The results of the second level analysis are presented in Table 5, and in Figures 10, 11 for ΔHbO and ΔHbR, respectively. In Figures 10A, 11A ΔHbO and ΔHbR attributed to cerebral activation are shown. Significant positive HbO and significant negative HbR concentration changes were observed in channel 4 for m0-, m1- as well as for V-based signals. For the V-based ΔHbR signal significant negative changes were also observed in channel 3.


Table 5a. The results of second level GLM analysis of the m0-, m1- and V-based ΔHbO signals.


Table 5b. The results of second level GLM analysis of the m0-, m1,- and V-based ΔHbR signals.

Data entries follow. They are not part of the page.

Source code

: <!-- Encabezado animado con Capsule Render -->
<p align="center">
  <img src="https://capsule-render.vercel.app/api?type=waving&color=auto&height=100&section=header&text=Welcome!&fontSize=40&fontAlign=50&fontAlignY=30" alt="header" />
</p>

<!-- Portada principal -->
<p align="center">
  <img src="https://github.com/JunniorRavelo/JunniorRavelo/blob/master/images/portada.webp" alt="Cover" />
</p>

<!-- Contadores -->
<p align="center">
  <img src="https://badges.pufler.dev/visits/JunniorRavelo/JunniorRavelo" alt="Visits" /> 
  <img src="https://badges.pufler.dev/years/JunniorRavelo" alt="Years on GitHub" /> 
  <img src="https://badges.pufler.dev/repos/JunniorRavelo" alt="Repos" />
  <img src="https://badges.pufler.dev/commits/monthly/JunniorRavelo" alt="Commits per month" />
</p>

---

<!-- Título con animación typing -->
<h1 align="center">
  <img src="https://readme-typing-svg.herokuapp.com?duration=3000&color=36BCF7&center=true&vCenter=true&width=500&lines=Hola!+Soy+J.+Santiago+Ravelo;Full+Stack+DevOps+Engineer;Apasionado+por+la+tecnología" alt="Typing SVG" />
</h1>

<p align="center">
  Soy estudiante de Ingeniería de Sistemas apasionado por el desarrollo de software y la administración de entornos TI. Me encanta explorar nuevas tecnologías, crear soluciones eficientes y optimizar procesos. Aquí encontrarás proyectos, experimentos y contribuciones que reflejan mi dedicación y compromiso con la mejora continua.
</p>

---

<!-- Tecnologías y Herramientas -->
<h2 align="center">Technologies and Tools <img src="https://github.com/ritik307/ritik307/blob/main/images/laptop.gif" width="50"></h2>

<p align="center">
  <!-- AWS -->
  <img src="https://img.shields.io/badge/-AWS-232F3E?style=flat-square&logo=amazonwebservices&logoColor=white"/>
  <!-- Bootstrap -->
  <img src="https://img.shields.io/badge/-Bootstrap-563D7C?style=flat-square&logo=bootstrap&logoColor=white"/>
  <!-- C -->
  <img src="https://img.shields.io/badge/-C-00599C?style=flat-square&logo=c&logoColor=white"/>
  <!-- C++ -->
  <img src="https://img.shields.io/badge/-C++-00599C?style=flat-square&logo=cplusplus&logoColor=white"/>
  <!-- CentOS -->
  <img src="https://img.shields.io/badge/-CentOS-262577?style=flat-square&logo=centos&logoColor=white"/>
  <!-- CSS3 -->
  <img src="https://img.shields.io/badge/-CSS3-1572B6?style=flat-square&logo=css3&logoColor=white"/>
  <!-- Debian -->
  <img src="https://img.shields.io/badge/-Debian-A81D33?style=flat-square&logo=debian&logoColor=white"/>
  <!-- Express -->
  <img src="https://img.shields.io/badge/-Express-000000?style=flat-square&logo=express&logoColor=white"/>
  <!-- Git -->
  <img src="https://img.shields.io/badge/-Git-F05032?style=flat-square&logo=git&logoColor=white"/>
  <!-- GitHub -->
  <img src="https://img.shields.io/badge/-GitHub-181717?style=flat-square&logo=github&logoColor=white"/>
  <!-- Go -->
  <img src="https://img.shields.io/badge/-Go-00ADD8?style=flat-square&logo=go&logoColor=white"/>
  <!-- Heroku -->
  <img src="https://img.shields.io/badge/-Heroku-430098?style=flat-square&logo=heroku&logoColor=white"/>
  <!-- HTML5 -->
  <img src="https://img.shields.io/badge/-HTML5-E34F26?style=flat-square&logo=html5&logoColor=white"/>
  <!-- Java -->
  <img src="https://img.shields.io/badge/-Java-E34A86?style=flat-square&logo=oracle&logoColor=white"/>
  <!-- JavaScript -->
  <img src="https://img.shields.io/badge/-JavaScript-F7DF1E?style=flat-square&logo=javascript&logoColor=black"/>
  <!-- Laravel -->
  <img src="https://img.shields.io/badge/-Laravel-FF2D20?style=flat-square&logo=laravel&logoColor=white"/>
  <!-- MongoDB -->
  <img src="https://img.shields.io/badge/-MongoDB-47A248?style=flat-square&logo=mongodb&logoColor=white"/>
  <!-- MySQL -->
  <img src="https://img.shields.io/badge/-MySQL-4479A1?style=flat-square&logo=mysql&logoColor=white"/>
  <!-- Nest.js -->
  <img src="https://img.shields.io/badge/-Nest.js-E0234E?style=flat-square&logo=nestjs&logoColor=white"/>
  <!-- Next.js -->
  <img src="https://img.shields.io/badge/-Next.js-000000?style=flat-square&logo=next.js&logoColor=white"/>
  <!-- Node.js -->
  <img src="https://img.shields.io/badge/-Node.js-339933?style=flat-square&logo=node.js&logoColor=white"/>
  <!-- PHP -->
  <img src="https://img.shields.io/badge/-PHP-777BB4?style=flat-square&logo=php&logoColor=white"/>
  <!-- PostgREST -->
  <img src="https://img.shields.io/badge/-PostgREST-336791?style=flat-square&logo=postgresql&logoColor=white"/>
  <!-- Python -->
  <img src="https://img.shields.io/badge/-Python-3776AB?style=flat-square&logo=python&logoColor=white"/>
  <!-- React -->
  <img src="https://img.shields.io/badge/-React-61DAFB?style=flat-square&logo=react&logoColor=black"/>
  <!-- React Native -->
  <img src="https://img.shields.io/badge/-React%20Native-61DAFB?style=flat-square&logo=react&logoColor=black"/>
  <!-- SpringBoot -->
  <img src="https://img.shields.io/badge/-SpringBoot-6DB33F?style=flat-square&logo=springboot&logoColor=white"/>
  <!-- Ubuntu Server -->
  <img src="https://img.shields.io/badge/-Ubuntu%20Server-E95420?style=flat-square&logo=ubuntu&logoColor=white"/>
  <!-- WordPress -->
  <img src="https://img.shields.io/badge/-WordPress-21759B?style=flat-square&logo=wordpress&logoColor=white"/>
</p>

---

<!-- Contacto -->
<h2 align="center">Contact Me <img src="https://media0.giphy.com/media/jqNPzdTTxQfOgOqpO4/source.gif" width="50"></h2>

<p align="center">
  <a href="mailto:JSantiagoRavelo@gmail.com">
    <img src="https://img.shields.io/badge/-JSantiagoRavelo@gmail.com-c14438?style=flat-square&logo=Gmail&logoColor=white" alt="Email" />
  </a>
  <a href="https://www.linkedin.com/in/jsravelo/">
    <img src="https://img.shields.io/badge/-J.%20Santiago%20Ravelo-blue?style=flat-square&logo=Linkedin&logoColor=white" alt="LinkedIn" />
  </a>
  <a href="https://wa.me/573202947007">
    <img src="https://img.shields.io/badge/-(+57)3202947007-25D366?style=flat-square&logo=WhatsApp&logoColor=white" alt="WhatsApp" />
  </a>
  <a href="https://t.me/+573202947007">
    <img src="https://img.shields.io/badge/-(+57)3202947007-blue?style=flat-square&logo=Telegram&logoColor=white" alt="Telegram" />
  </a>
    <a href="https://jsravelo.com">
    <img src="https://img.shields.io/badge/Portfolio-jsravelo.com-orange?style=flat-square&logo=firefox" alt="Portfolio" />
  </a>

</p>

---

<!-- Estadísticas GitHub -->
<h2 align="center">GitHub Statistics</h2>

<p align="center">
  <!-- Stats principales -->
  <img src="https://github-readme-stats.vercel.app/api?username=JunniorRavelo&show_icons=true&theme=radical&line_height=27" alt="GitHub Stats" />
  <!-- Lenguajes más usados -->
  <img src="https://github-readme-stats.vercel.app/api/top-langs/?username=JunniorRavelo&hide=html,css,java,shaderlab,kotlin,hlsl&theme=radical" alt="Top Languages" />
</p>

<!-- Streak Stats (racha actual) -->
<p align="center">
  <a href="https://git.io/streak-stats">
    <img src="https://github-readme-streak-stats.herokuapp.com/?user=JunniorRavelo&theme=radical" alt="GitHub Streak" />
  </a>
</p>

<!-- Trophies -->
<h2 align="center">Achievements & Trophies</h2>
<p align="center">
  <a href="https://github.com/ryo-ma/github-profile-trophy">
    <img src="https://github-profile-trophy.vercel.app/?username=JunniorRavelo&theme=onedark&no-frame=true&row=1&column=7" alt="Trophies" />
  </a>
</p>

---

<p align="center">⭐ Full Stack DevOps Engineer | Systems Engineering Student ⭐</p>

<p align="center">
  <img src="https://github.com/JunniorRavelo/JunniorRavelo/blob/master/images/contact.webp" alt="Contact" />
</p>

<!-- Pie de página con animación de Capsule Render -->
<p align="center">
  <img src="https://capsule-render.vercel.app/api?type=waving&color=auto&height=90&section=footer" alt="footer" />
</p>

Figure 10. fNIRS GLM group analysis of ΔHbO signals. The 12 gray shaded areas indicate the forehead region. Circles indicate the positions of the four fNIRS channels. The color of the circles represents the mean of significant HbO concentration changes related to one of the four regressors in the GLM model. An empty circle indicates non-significance of the corresponding parameter. From left to right the four columns represent: HbO concentration changes related to cerebral activation and to physiological noise: (A) cerebral activation, (B) Mayer waves, (C) skin blood flow, (D) respiration. The three rows (from top to bottom) correspond to: ΔHbO based on m0, m1, and V.

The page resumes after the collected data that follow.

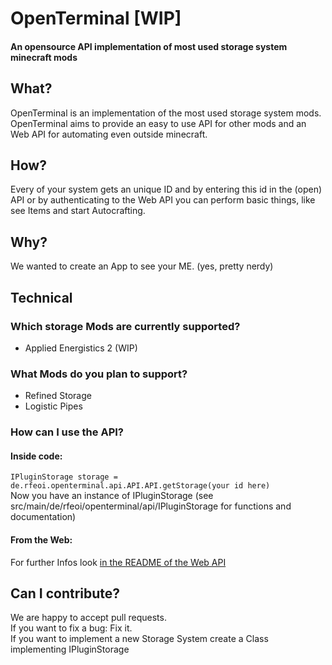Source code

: # OpenTerminal [WIP]
#### An opensource API implementation of most used storage system minecraft mods
## What?
OpenTerminal is an implementation of the most used storage system mods. OpenTerminal aims to provide an easy to use API for other mods and an Web API for automating even outside minecraft.
## How?
Every of your system gets an unique ID and by entering this id in the (open) API or by authenticating to the Web API you can perform basic things, like see Items and start Autocrafting.
## Why?
We wanted to create an App to see your ME. (yes, pretty nerdy)
## Technical
### Which storage Mods are currently supported?
 - Applied Energistics 2 (WIP)
### What Mods do you plan to support?
 - Refined Storage
 - Logistic Pipes
### How can I use the API?
#### Inside code:
`IPluginStorage storage = de.rfeoi.openterminal.api.API.API.getStorage(your id here)`<br>
Now you have an instance of IPluginStorage (see src/main/de/rfeoi/openterminal/api/IPluginStorage for functions and documentation)
#### From the Web:
For further Infos look [in the README of the Web API](https://github.com/rfeoi/openTerminal/blob/master/src/main/java/de/rfeoi/openterminal/webApi/README.md)
## Can I contribute?
We are happy to accept pull requests.<br>
If you want to fix a bug: Fix it.<br>
If you want to implement a new Storage System create a Class implementing IPluginStorage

Figure 11. fNIRS GLM group analysis of ΔHbR signals. The 12 gray shaded areas indicate the forehead region. Circles indicate the positions of the four fNIRS channels. The color of the circles represents the mean of significant ΔHbR concentration changes related to one of four regressors in the GLM model. From left to right the four columns represent: ΔHbR related to cerebral activation and to physiological noise: (A) cerebral activation, (B) Mayer waves, (C) skin blood flow, (D) respiration. The three rows (from top to bottom) correspond to: ΔHbR based on m0, m1, and V.

Subpanels B–D in Figures 10, 11 show significant ΔHbO and ΔHbR values attributed to the three components of the physiological noise related to M-wave, SBF and respiration. One can see that the impact of physiological noise is generally much stronger for ΔHbO than for ΔHbR. Noise related to M-wave and respiration is present in ΔHbO based on all three moments, while essentially only m0-based ΔHbR is affected. The physiological noise related to the SBF changes is present only in m0 and m1-based signals and is stronger pronounced in the two medial channels. In the V-based ΔHbR no significant contribution of physiological noise was detected.

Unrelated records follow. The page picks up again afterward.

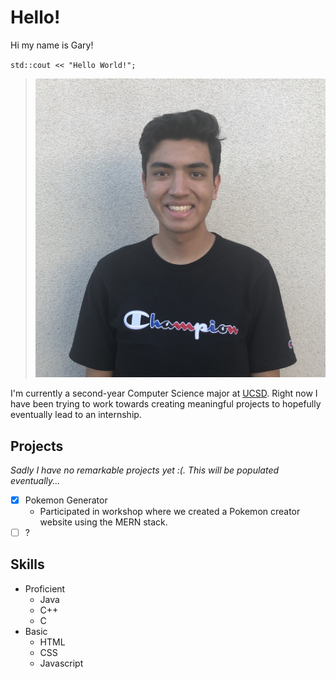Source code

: # Hello!
Hi my name is Gary! 

`std::cout << "Hello World!";`

> ![Picture of me](img/Headshot.jpg)

I'm currently a second-year Computer Science major at [UCSD](https://ucsd.edu/). Right now I have been trying to work towards creating meaningful projects to hopefully eventually lead to an internship. 

## Projects
*Sadly I have no remarkable projects yet :(. This will be populated eventually...*
- [x] Pokemon Generator
  - Participated in workshop where we created a Pokemon creator website using the MERN stack. 
- [ ] ? 

## Skills
- Proficient
  - Java
  - C++
  - C
- Basic 
  - HTML
  - CSS
  - Javascript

The results of the reduced GLM including only one cerebral regressor are presented in Table 6. No significant cerebral activation was observed with this reduced model for m0-based ΔHbO. Significant activation was identified for channel 4 only, for the m1- and V-based ΔHbO signals. In ΔHbR signals significant activation was observed in channel 4 for the signals based on all three moments, however, the obtained T-values were always lower than that observed with the full model (compare Table 5, 6).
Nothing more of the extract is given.